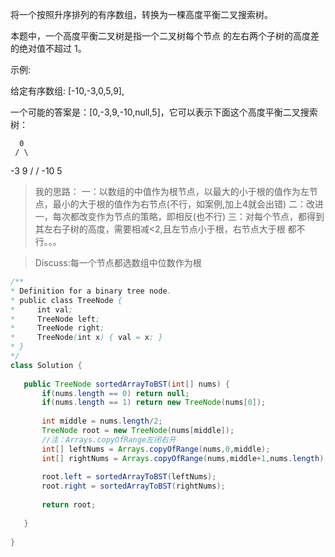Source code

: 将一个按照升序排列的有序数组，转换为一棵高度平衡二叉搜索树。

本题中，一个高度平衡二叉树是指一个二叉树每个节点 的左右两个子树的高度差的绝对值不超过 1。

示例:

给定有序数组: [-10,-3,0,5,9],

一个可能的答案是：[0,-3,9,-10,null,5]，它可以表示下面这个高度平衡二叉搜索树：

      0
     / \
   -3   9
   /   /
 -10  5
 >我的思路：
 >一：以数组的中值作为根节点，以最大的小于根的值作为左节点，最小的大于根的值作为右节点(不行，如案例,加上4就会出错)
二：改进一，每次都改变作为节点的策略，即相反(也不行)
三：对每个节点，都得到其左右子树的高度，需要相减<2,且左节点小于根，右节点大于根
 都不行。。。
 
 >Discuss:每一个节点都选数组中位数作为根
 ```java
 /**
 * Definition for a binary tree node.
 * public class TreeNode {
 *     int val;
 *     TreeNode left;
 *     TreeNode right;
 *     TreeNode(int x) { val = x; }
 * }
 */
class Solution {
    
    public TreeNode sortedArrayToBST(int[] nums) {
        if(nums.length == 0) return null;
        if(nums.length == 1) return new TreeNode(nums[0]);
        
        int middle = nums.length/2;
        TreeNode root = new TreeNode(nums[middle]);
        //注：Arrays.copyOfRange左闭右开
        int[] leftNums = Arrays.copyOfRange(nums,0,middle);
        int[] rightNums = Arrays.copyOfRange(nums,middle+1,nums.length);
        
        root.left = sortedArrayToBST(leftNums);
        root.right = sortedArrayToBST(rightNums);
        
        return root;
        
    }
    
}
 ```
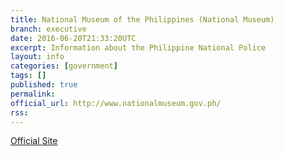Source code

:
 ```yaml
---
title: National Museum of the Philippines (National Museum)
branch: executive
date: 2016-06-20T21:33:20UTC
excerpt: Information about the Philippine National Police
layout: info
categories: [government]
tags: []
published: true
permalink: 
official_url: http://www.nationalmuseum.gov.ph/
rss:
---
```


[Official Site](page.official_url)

━━━━

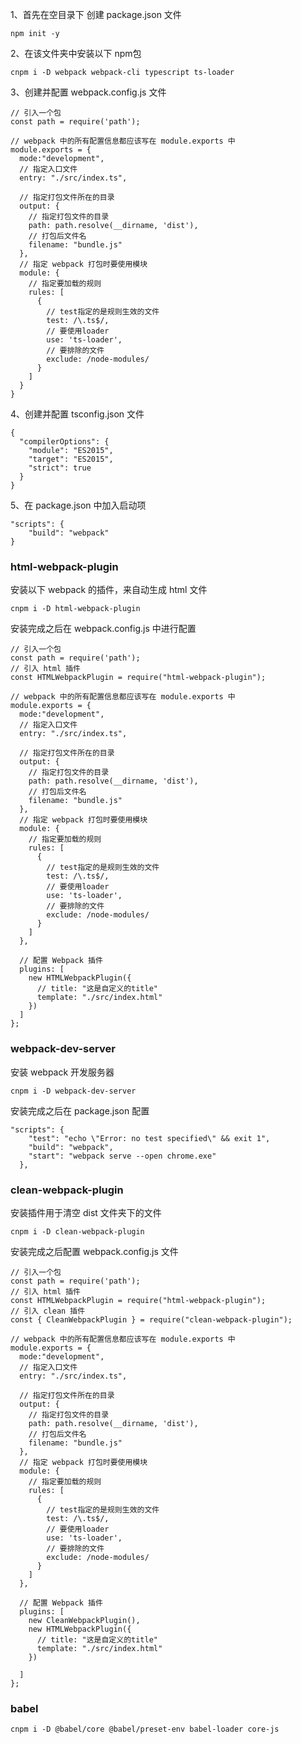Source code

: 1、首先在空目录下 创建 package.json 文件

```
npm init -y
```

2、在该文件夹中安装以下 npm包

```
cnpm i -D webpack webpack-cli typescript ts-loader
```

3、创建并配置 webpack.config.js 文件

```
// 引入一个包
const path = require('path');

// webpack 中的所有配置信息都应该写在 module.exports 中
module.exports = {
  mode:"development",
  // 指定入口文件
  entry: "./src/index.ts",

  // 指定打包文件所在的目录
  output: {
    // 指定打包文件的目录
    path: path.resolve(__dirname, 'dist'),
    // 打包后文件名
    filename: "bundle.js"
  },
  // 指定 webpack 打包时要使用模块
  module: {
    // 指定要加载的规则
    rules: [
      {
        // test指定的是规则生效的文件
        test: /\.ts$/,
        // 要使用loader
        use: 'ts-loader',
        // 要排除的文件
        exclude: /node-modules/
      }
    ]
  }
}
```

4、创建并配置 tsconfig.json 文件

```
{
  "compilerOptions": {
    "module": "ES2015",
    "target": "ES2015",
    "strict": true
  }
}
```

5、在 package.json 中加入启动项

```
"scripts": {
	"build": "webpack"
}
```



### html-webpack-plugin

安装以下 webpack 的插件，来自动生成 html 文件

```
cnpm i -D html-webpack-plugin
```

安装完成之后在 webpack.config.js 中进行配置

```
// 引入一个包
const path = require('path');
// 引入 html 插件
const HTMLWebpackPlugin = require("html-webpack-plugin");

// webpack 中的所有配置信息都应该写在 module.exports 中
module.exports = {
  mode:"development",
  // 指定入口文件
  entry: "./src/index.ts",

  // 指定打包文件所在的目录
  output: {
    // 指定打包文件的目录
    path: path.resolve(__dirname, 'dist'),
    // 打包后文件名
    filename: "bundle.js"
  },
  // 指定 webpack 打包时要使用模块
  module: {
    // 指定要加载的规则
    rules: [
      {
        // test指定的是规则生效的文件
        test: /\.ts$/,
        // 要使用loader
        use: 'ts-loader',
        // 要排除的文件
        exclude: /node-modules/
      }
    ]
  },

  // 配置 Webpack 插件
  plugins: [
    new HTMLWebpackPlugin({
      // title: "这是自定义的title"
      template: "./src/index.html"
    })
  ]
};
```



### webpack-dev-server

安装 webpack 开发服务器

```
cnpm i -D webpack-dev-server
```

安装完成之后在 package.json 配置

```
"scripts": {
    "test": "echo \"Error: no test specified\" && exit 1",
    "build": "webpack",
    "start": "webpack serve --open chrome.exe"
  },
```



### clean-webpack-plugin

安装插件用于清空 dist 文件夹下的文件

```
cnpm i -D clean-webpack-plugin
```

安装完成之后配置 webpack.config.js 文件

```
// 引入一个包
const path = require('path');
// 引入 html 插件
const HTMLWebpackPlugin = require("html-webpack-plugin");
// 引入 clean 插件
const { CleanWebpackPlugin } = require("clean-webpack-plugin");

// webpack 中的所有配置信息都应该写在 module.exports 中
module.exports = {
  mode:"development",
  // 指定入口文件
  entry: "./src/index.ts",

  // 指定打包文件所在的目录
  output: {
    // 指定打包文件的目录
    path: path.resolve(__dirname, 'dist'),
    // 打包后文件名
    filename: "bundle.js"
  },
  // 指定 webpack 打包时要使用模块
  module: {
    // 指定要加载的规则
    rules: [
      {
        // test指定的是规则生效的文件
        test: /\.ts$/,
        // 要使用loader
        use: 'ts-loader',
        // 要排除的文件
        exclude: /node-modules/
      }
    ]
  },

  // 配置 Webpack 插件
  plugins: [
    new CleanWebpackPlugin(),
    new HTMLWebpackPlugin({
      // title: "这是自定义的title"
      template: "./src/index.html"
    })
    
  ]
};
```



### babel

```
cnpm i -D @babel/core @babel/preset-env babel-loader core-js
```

━━━━

▶ DESCRIPTION OF THE TASK: Each line of the data that holds "public" should be copied.

▶ SOLUTION FOR THIS PROBLEM:
 * public class TreeNode {
    public TreeNode sortedArrayToBST(int[] nums) {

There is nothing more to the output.